Hans Reiser, currently serving a prison term for the murder of his wife, Nina, acted as his own attorney in the Hayward courtroom in a case where he is also the defendant.

Opening statements began Wednesday in the wrongful death suit filed against Hans Reiser, a man convicted in 2008 of murdering his wife and burying her body in the Oakland Hills.

The plaintiff's attorney, Arturo Gonzalez, who is representing the Reiser's children, showed pictures to the Hayward-based jury of the children with their mother, Nina Reiser, and said a relationship with a mother is "priceless." He added: "The message I want to send is that this is completely unacceptable."

Reiser, who was convicted in 2008 of killing his wife and burying her body in the Oakland Hills two years earler, at first, acknowledged his wife was wonderful and had a beautiful voice. After crying a bit, he then lit into her character flaws, and admitted to killing her, not realizing at the time, he said, of how jealous she was of her children. Court documents filed in this case state he killed his wife in order to protect his children from her.

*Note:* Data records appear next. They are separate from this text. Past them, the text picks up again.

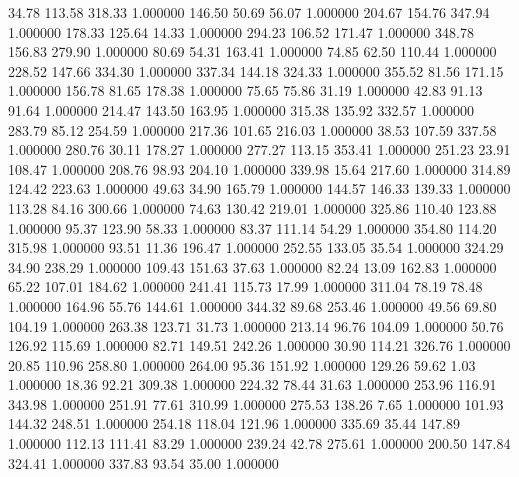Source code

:      34.78    113.58    318.33  1.000000
    146.50     50.69     56.07  1.000000
    204.67    154.76    347.94  1.000000
    178.33    125.64     14.33  1.000000
    294.23    106.52    171.47  1.000000
    348.78    156.83    279.90  1.000000
     80.69     54.31    163.41  1.000000
     74.85     62.50    110.44  1.000000
    228.52    147.66    334.30  1.000000
    337.34    144.18    324.33  1.000000
    355.52     81.56    171.15  1.000000
    156.78     81.65    178.38  1.000000
     75.65     75.86     31.19  1.000000
     42.83     91.13     91.64  1.000000
    214.47    143.50    163.95  1.000000
    315.38    135.92    332.57  1.000000
    283.79     85.12    254.59  1.000000
    217.36    101.65    216.03  1.000000
     38.53    107.59    337.58  1.000000
    280.76     30.11    178.27  1.000000
    277.27    113.15    353.41  1.000000
    251.23     23.91    108.47  1.000000
    208.76     98.93    204.10  1.000000
    339.98     15.64    217.60  1.000000
    314.89    124.42    223.63  1.000000
     49.63     34.90    165.79  1.000000
    144.57    146.33    139.33  1.000000
    113.28     84.16    300.66  1.000000
     74.63    130.42    219.01  1.000000
    325.86    110.40    123.88  1.000000
     95.37    123.90     58.33  1.000000
     83.37    111.14     54.29  1.000000
    354.80    114.20    315.98  1.000000
     93.51     11.36    196.47  1.000000
    252.55    133.05     35.54  1.000000
    324.29     34.90    238.29  1.000000
    109.43    151.63     37.63  1.000000
     82.24     13.09    162.83  1.000000
     65.22    107.01    184.62  1.000000
    241.41    115.73     17.99  1.000000
    311.04     78.19     78.48  1.000000
    164.96     55.76    144.61  1.000000
    344.32     89.68    253.46  1.000000
     49.56     69.80    104.19  1.000000
    263.38    123.71     31.73  1.000000
    213.14     96.76    104.09  1.000000
     50.76    126.92    115.69  1.000000
     82.71    149.51    242.26  1.000000
     30.90    114.21    326.76  1.000000
     20.85    110.96    258.80  1.000000
    264.00     95.36    151.92  1.000000
    129.26     59.62      1.03  1.000000
     18.36     92.21    309.38  1.000000
    224.32     78.44     31.63  1.000000
    253.96    116.91    343.98  1.000000
    251.91     77.61    310.99  1.000000
    275.53    138.26      7.65  1.000000
    101.93    144.32    248.51  1.000000
    254.18    118.04    121.96  1.000000
    335.69     35.44    147.89  1.000000
    112.13    111.41     83.29  1.000000
    239.24     42.78    275.61  1.000000
    200.50    147.84    324.41  1.000000
    337.83     93.54     35.00  1.000000
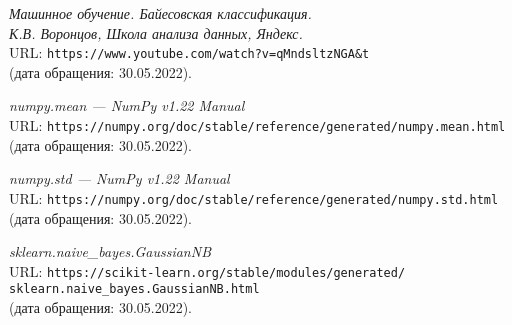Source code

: \begin{thebibliography}{99}
{\itshape Машинное обучение. Байесовская классификация.\\К.В. Воронцов, Школа анализа данных, Яндекс.}\\
URL: \texttt{https://www.youtube.com/watch?v=qMndsltzNGA\&t}\\
(дата обращения: 30.05.2022).

{\itshape numpy.mean --- NumPy v1.22 Manual}\\
URL: \texttt{https://numpy.org/doc/stable/reference/generated/numpy.mean.html}\\
(дата обращения: 30.05.2022).

{\itshape numpy.std --- NumPy v1.22 Manual}\\
URL: \texttt{https://numpy.org/doc/stable/reference/generated/numpy.std.html}\\
(дата обращения: 30.05.2022).

{\itshape sklearn.naive\_bayes.GaussianNB}\\
URL: \texttt{https://scikit-learn.org/stable/modules/generated/\\sklearn.naive\_bayes.GaussianNB.html}\\
(дата обращения: 30.05.2022).

\end{thebibliography}
\pagebreak
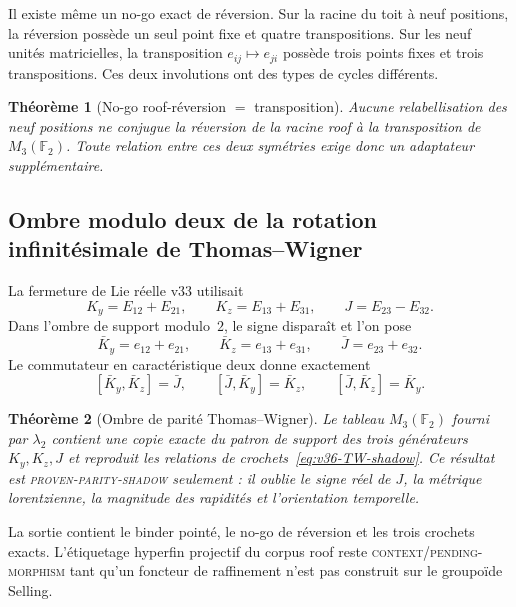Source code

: \documentclass[11pt,a4paper]{article}
\newtheorem{theorem}{Théorème}[section]
\begin{document}
Il existe même un no-go exact de réversion. Sur la racine du toit à neuf positions, la réversion possède un seul point fixe et quatre transpositions. Sur les neuf unités matricielles, la transposition $e_{ij}\mapsto e_{ji}$ possède trois points fixes et trois transpositions. Ces deux involutions ont des types de cycles différents.

\begin{theorem}[No-go roof-réversion $=$ transposition]\label{thm:v36-roof-transpose-nogo}
Aucune relabellisation des neuf positions ne conjugue la réversion de la racine roof à la transposition de $M_3(\mathbb F_2)$. Toute relation entre ces deux symétries exige donc un adaptateur supplémentaire.
\end{theorem}

\subsection{Ombre modulo deux de la rotation infinitésimale de Thomas--Wigner}

La fermeture de Lie réelle v33 utilisait
\[
K_y=E_{12}+E_{21},\qquad
K_z=E_{13}+E_{31},\qquad
J=E_{23}-E_{32}.
\]
Dans l'ombre de support modulo~$2$, le signe disparaît et l'on pose
\[
\bar K_y=e_{12}+e_{21},\qquad
\bar K_z=e_{13}+e_{31},\qquad
\bar J=e_{23}+e_{32}.
\]
Le commutateur en caractéristique deux donne exactement
\begin{equation}\label{eq:v36-TW-shadow}
\boxed{
[\bar K_y,\bar K_z]=\bar J,
\qquad
[\bar J,\bar K_y]=\bar K_z,
\qquad
[\bar J,\bar K_z]=\bar K_y.
}
\end{equation}

\begin{theorem}[Ombre de parité Thomas--Wigner]\label{thm:v36-TW-parity-shadow}
Le tableau $M_3(\mathbb F_2)$ fourni par $\lambda_2$ contient une copie exacte du patron de support des trois générateurs $K_y,K_z,J$ et reproduit les relations de crochets~\eqref{eq:v36-TW-shadow}. Ce résultat est \textsc{proven-parity-shadow} seulement : il oublie le signe réel de $J$, la métrique lorentzienne, la magnitude des rapidités et l'orientation temporelle.
\end{theorem}

La sortie  contient le binder pointé, le no-go de réversion et les trois crochets exacts. L'étiquetage hyperfin projectif du corpus roof reste \textsc{context/pending-morphism} tant qu'un foncteur de raffinement n'est pas construit sur le groupoïde Selling.
\end{document}
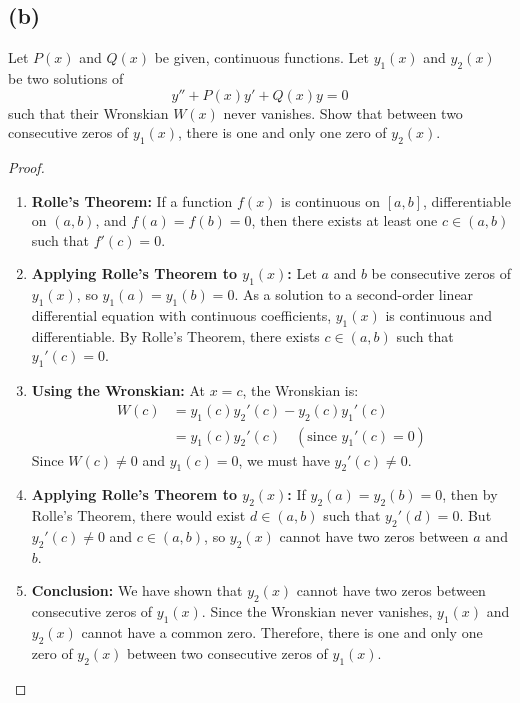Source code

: \documentclass{article}
\begin{document}
\subsection*{(b)}
Let $P(x)$ and $Q(x)$ be given, continuous functions. Let $y_1(x)$ and $y_2(x)$ be two solutions of 
\[y'' + P(x)y' + Q(x)y = 0\]
such that their Wronskian $W(x)$ never vanishes. Show that between two consecutive zeros of $y_1(x)$, there is one and only one zero of $y_2(x)$.
\begin{proof}
~\begin{enumerate}
\item \textbf{Rolle's Theorem:}
If a function $f(x)$ is continuous on $[a, b]$, differentiable on $(a, b)$, and $f(a) = f(b) = 0$, then there exists at least one $c \in (a, b)$ such that $f'(c) = 0$.
\item \textbf{Applying Rolle's Theorem to $y_1(x)$:}
Let $a$ and $b$ be consecutive zeros of $y_1(x)$, so $y_1(a) = y_1(b) = 0$.  As a solution to a second-order linear differential equation with continuous coefficients, $y_1(x)$ is continuous and differentiable. By Rolle's Theorem, there exists $c \in (a, b)$ such that $y_1'(c) = 0$.
\item \textbf{Using the Wronskian:}
At $x = c$, the Wronskian is:
\begin{align*}
W(c) &= y_1(c)y_2'(c) - y_2(c)y_1'(c) \\
&= y_1(c)y_2'(c) \quad (\text{since } y_1'(c) = 0)
\end{align*}
Since $W(c) \neq 0$ and $y_1(c) = 0$, we must have $y_2'(c) \neq 0$.
\item \textbf{Applying Rolle's Theorem to $y_2(x)$:}
If $y_2(a) = y_2(b) = 0$, then by Rolle's Theorem, there would exist $d \in (a, b)$ such that $y_2'(d) = 0$. But $y_2'(c) \neq 0$ and $c \in (a, b)$, so $y_2(x)$ cannot have two zeros between $a$ and $b$.
\item \textbf{Conclusion:}
We have shown that $y_2(x)$ cannot have two zeros between consecutive zeros of $y_1(x)$. Since the Wronskian never vanishes, $y_1(x)$ and $y_2(x)$ cannot have a common zero.  Therefore, there is one and only one zero of $y_2(x)$ between two consecutive zeros of $y_1(x)$.
\end{enumerate}
\end{proof}
\end{document}
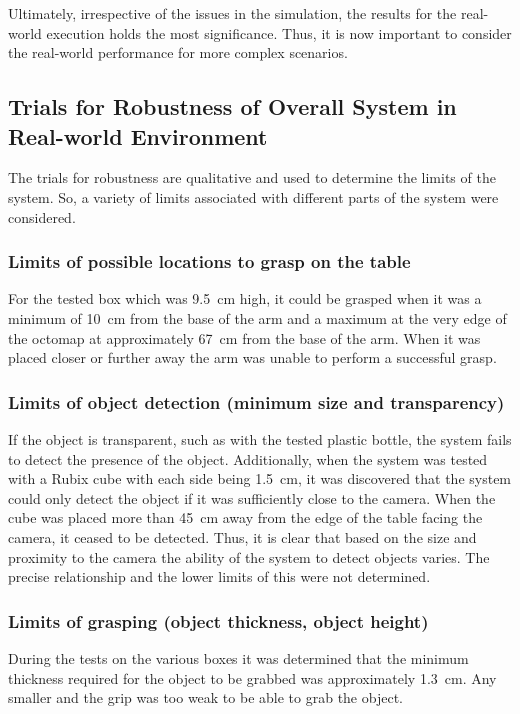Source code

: \documentclass[letterpaper, 10 pt, conference]{conf/ieeeconf}  %
\begin{document}
Ultimately, irrespective of the issues in the simulation, the results for the
real-world execution holds the most significance. Thus, it is now
important to consider the real-world performance for more complex scenarios.

\subsection{Trials for Robustness of Overall System in Real-world Environment}
The trials for robustness are qualitative and used to determine the limits of
the system. So, a variety of limits associated with different parts of the
system were considered.

\subsubsection{Limits of possible locations to grasp on the table}
For the tested box which was \SI{9.5}{\centi\meter} high, it could be grasped
when it was a minimum of \SI{10}{\centi\meter} from the base of the arm and a
maximum at the very edge of the octomap at approximately \SI{67}{\centi\meter}
from the base of the arm. When it was placed closer or further away the arm was
unable to perform a successful grasp.

\subsubsection{Limits of object detection (minimum size and transparency)}
If the object is transparent, such as with the tested plastic bottle, the system
fails to detect the presence of the object. Additionally, when the system was
tested with a Rubix cube with each side being \SI{1.5}{\centi\meter}, it was
discovered that the system could only detect the object if it was sufficiently
close to the camera. When the cube was placed more than \SI{45}{\centi\meter}
away from the edge of the table facing the camera, it ceased to be detected.
Thus, it is clear that based on the size and proximity to the camera the ability
of the system to detect objects varies. The precise relationship and the lower
limits of this were not determined.

\subsubsection{Limits of grasping (object thickness, object height)}
During the tests on the various boxes it was determined that the minimum
thickness required for the object to be grabbed was approximately
\SI{1.3}{\centi\meter}. Any smaller and the grip was too weak to be able to grab
the object.
\end{document}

Reiser is acting as both attorney and defendant in this civil case, which is expected to resume Thursday.

The jury must decide whether Reiser, who is currently serving a prison term for the murder of his wife, has to pay damages to his children, ages 11 and 12, and who are living with grandparents in Russia. Reiser was a computer engineer and any profits his products sell for could therefore go to his children if the jury decides in their favor.

Gonzalez's San Francisco firm, Morrison & Foerster, is working pro bono on behalf of Reiser's two children.

In the murder case, Reiser and his legal team had argued that his wife was not dead, but had left her children to sneak away to Russia. The jury didn't buy that story.